TASK BRIEF
For every entry below, give it back exactly and leave out any image.

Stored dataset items
####################
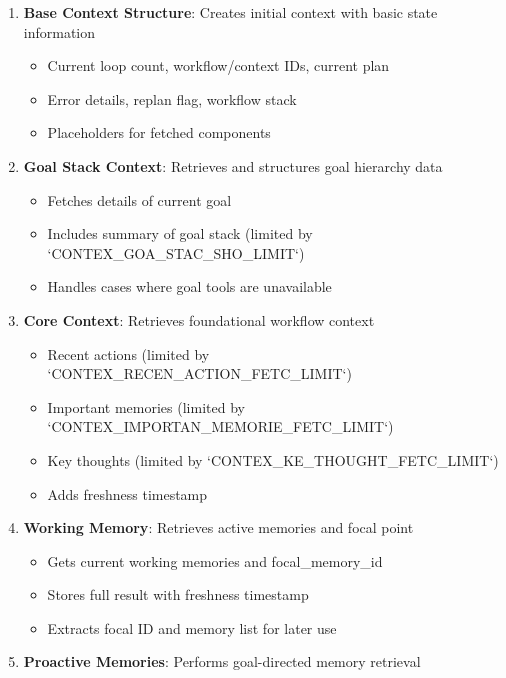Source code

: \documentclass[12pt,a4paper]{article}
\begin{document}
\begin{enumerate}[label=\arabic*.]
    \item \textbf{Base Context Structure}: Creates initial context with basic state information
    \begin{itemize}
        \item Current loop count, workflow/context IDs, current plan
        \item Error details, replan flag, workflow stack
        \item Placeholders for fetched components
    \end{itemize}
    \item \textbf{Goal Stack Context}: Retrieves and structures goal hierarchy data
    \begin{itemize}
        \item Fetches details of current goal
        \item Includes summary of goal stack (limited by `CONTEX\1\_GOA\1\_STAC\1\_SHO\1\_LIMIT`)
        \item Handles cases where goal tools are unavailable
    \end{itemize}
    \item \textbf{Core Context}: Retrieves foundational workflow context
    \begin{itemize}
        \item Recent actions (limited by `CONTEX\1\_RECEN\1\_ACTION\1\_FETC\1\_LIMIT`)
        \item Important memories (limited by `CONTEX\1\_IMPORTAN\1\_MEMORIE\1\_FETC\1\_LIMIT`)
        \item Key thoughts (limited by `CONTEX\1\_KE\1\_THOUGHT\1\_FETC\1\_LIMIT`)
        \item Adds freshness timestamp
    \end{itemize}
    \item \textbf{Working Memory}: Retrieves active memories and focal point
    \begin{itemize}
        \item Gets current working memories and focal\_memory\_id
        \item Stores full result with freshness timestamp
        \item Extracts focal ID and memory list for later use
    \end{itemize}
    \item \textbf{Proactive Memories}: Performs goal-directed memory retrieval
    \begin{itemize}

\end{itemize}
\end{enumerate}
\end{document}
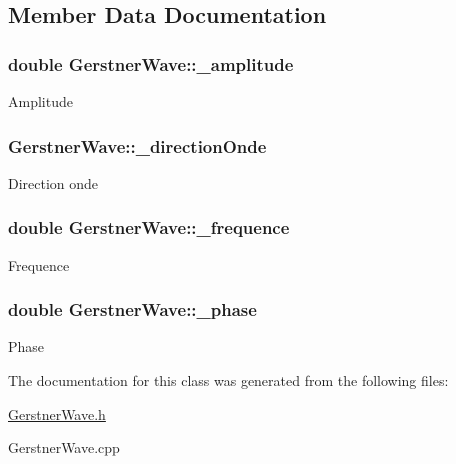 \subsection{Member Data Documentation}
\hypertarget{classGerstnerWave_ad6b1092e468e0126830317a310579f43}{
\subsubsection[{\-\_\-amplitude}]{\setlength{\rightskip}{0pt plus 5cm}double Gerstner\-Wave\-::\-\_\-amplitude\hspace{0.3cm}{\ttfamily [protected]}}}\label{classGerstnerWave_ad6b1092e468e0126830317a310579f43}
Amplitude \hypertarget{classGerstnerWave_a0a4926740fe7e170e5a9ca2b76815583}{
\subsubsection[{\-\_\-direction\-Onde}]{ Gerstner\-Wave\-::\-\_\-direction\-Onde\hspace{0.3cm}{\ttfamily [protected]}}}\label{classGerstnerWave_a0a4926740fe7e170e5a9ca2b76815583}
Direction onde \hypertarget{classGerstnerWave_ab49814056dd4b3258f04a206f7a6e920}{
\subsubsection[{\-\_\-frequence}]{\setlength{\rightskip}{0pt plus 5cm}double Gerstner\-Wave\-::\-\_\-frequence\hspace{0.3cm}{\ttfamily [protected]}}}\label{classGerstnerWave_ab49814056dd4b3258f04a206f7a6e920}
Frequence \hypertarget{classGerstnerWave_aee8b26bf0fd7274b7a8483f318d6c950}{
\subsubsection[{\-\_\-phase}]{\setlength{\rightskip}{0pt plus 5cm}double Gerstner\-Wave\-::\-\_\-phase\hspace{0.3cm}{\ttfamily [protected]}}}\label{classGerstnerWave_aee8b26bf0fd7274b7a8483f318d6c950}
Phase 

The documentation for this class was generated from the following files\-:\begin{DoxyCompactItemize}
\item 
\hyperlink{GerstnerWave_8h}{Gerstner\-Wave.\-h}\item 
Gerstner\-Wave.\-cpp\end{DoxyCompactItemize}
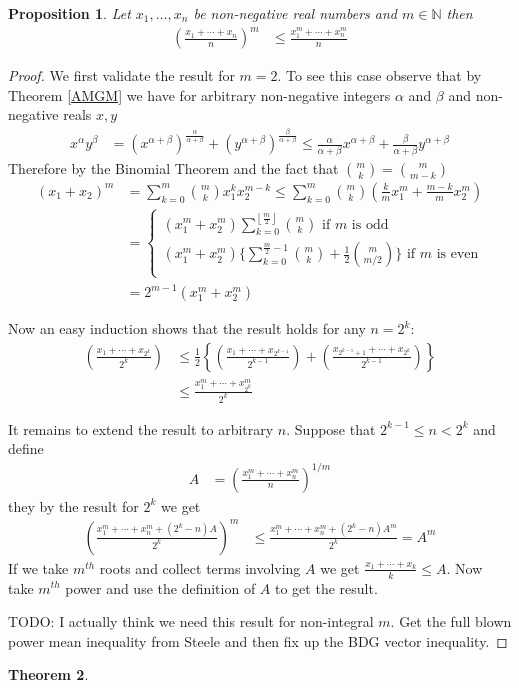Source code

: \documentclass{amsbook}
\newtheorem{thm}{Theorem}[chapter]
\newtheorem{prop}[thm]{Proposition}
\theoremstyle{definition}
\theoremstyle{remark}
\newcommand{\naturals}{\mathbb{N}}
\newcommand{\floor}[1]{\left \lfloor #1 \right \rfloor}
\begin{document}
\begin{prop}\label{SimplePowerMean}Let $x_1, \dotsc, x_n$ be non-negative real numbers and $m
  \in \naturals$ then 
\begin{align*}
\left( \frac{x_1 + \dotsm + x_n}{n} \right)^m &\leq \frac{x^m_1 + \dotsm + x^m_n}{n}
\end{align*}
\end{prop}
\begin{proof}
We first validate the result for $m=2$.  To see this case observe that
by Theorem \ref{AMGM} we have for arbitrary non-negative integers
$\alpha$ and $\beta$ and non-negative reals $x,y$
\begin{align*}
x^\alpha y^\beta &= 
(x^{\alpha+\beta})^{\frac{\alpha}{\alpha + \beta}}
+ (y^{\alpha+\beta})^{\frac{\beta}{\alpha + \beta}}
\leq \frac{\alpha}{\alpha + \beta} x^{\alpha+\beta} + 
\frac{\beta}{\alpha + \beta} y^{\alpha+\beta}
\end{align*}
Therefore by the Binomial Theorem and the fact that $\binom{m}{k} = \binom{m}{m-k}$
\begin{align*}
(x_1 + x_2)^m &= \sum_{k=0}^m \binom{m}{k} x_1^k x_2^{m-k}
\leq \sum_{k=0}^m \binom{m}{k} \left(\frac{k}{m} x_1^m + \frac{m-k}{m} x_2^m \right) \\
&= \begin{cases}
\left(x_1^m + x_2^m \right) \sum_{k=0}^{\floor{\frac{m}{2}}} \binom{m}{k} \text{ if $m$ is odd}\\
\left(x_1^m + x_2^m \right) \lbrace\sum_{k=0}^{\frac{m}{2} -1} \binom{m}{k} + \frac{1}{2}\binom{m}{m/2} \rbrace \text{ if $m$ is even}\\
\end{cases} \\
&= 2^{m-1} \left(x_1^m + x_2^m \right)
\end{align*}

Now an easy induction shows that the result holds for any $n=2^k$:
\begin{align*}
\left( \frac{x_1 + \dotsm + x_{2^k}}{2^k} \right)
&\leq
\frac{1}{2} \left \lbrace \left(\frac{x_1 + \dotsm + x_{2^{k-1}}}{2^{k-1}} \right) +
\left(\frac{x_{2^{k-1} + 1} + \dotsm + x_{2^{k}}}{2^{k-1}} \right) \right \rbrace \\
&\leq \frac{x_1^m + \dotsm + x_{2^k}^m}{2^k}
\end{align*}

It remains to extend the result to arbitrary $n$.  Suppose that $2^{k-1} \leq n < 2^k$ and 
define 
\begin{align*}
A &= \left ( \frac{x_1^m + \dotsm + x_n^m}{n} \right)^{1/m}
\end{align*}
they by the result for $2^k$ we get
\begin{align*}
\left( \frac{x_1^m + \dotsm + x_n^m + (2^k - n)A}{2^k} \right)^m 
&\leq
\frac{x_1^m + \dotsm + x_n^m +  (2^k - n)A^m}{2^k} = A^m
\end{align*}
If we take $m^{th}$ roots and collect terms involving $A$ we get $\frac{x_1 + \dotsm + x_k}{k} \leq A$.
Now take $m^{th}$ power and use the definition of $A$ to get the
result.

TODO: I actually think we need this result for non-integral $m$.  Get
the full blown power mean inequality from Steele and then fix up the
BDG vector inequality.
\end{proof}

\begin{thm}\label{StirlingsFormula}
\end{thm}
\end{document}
####################
RESPONSE
Source code

: \documentclass[12pt,a4paper]{article}
\begin{document}
\begin{enumerate}[label=\arabic*.]
    \item \textbf{Base Context Structure}: Creates initial context with basic state information
    \begin{itemize}
        \item Current loop count, workflow/context IDs, current plan
        \item Error details, replan flag, workflow stack
        \item Placeholders for fetched components
    \end{itemize}
    \item \textbf{Goal Stack Context}: Retrieves and structures goal hierarchy data
    \begin{itemize}
        \item Fetches details of current goal
        \item Includes summary of goal stack (limited by `CONTEX\1\_GOA\1\_STAC\1\_SHO\1\_LIMIT`)
        \item Handles cases where goal tools are unavailable
    \end{itemize}
    \item \textbf{Core Context}: Retrieves foundational workflow context
    \begin{itemize}
        \item Recent actions (limited by `CONTEX\1\_RECEN\1\_ACTION\1\_FETC\1\_LIMIT`)
        \item Important memories (limited by `CONTEX\1\_IMPORTAN\1\_MEMORIE\1\_FETC\1\_LIMIT`)
        \item Key thoughts (limited by `CONTEX\1\_KE\1\_THOUGHT\1\_FETC\1\_LIMIT`)
        \item Adds freshness timestamp
    \end{itemize}
    \item \textbf{Working Memory}: Retrieves active memories and focal point
    \begin{itemize}
        \item Gets current working memories and focal\_memory\_id
        \item Stores full result with freshness timestamp
        \item Extracts focal ID and memory list for later use
    \end{itemize}
    \item \textbf{Proactive Memories}: Performs goal-directed memory retrieval
    \begin{itemize}

\end{itemize}
\end{enumerate}
\end{document}
 \subsection{Member Data Documentation}
\hypertarget{classGerstnerWave_ad6b1092e468e0126830317a310579f43}{
\subsubsection[{\-\_\-amplitude}]{\setlength{\rightskip}{0pt plus 5cm}double Gerstner\-Wave\-::\-\_\-amplitude\hspace{0.3cm}{\ttfamily [protected]}}}\label{classGerstnerWave_ad6b1092e468e0126830317a310579f43}
Amplitude \hypertarget{classGerstnerWave_a0a4926740fe7e170e5a9ca2b76815583}{
\subsubsection[{\-\_\-direction\-Onde}]{ Gerstner\-Wave\-::\-\_\-direction\-Onde\hspace{0.3cm}{\ttfamily [protected]}}}\label{classGerstnerWave_a0a4926740fe7e170e5a9ca2b76815583}
Direction onde \hypertarget{classGerstnerWave_ab49814056dd4b3258f04a206f7a6e920}{
\subsubsection[{\-\_\-frequence}]{\setlength{\rightskip}{0pt plus 5cm}double Gerstner\-Wave\-::\-\_\-frequence\hspace{0.3cm}{\ttfamily [protected]}}}\label{classGerstnerWave_ab49814056dd4b3258f04a206f7a6e920}
Frequence \hypertarget{classGerstnerWave_aee8b26bf0fd7274b7a8483f318d6c950}{
\subsubsection[{\-\_\-phase}]{\setlength{\rightskip}{0pt plus 5cm}double Gerstner\-Wave\-::\-\_\-phase\hspace{0.3cm}{\ttfamily [protected]}}}\label{classGerstnerWave_aee8b26bf0fd7274b7a8483f318d6c950}
Phase 

The documentation for this class was generated from the following files\-:\begin{DoxyCompactItemize}
\item 
\hyperlink{GerstnerWave_8h}{Gerstner\-Wave.\-h}\item 
Gerstner\-Wave.\-cpp\end{DoxyCompactItemize}
Source code

: \documentclass{amsbook}
\newtheorem{thm}{Theorem}[chapter]
\newtheorem{prop}[thm]{Proposition}
\theoremstyle{definition}
\theoremstyle{remark}
\newcommand{\naturals}{\mathbb{N}}
\newcommand{\floor}[1]{\left \lfloor #1 \right \rfloor}
\begin{document}
\begin{prop}\label{SimplePowerMean}Let $x_1, \dotsc, x_n$ be non-negative real numbers and $m
  \in \naturals$ then 
\begin{align*}
\left( \frac{x_1 + \dotsm + x_n}{n} \right)^m &\leq \frac{x^m_1 + \dotsm + x^m_n}{n}
\end{align*}
\end{prop}
\begin{proof}
We first validate the result for $m=2$.  To see this case observe that
by Theorem \ref{AMGM} we have for arbitrary non-negative integers
$\alpha$ and $\beta$ and non-negative reals $x,y$
\begin{align*}
x^\alpha y^\beta &= 
(x^{\alpha+\beta})^{\frac{\alpha}{\alpha + \beta}}
+ (y^{\alpha+\beta})^{\frac{\beta}{\alpha + \beta}}
\leq \frac{\alpha}{\alpha + \beta} x^{\alpha+\beta} + 
\frac{\beta}{\alpha + \beta} y^{\alpha+\beta}
\end{align*}
Therefore by the Binomial Theorem and the fact that $\binom{m}{k} = \binom{m}{m-k}$
\begin{align*}
(x_1 + x_2)^m &= \sum_{k=0}^m \binom{m}{k} x_1^k x_2^{m-k}
\leq \sum_{k=0}^m \binom{m}{k} \left(\frac{k}{m} x_1^m + \frac{m-k}{m} x_2^m \right) \\
&= \begin{cases}
\left(x_1^m + x_2^m \right) \sum_{k=0}^{\floor{\frac{m}{2}}} \binom{m}{k} \text{ if $m$ is odd}\\
\left(x_1^m + x_2^m \right) \lbrace\sum_{k=0}^{\frac{m}{2} -1} \binom{m}{k} + \frac{1}{2}\binom{m}{m/2} \rbrace \text{ if $m$ is even}\\
\end{cases} \\
&= 2^{m-1} \left(x_1^m + x_2^m \right)
\end{align*}

Now an easy induction shows that the result holds for any $n=2^k$:
\begin{align*}
\left( \frac{x_1 + \dotsm + x_{2^k}}{2^k} \right)
&\leq
\frac{1}{2} \left \lbrace \left(\frac{x_1 + \dotsm + x_{2^{k-1}}}{2^{k-1}} \right) +
\left(\frac{x_{2^{k-1} + 1} + \dotsm + x_{2^{k}}}{2^{k-1}} \right) \right \rbrace \\
&\leq \frac{x_1^m + \dotsm + x_{2^k}^m}{2^k}
\end{align*}

It remains to extend the result to arbitrary $n$.  Suppose that $2^{k-1} \leq n < 2^k$ and 
define 
\begin{align*}
A &= \left ( \frac{x_1^m + \dotsm + x_n^m}{n} \right)^{1/m}
\end{align*}
they by the result for $2^k$ we get
\begin{align*}
\left( \frac{x_1^m + \dotsm + x_n^m + (2^k - n)A}{2^k} \right)^m 
&\leq
\frac{x_1^m + \dotsm + x_n^m +  (2^k - n)A^m}{2^k} = A^m
\end{align*}
If we take $m^{th}$ roots and collect terms involving $A$ we get $\frac{x_1 + \dotsm + x_k}{k} \leq A$.
Now take $m^{th}$ power and use the definition of $A$ to get the
result.

TODO: I actually think we need this result for non-integral $m$.  Get
the full blown power mean inequality from Steele and then fix up the
BDG vector inequality.
\end{proof}

\begin{thm}\label{StirlingsFormula}
\end{thm}
\end{document}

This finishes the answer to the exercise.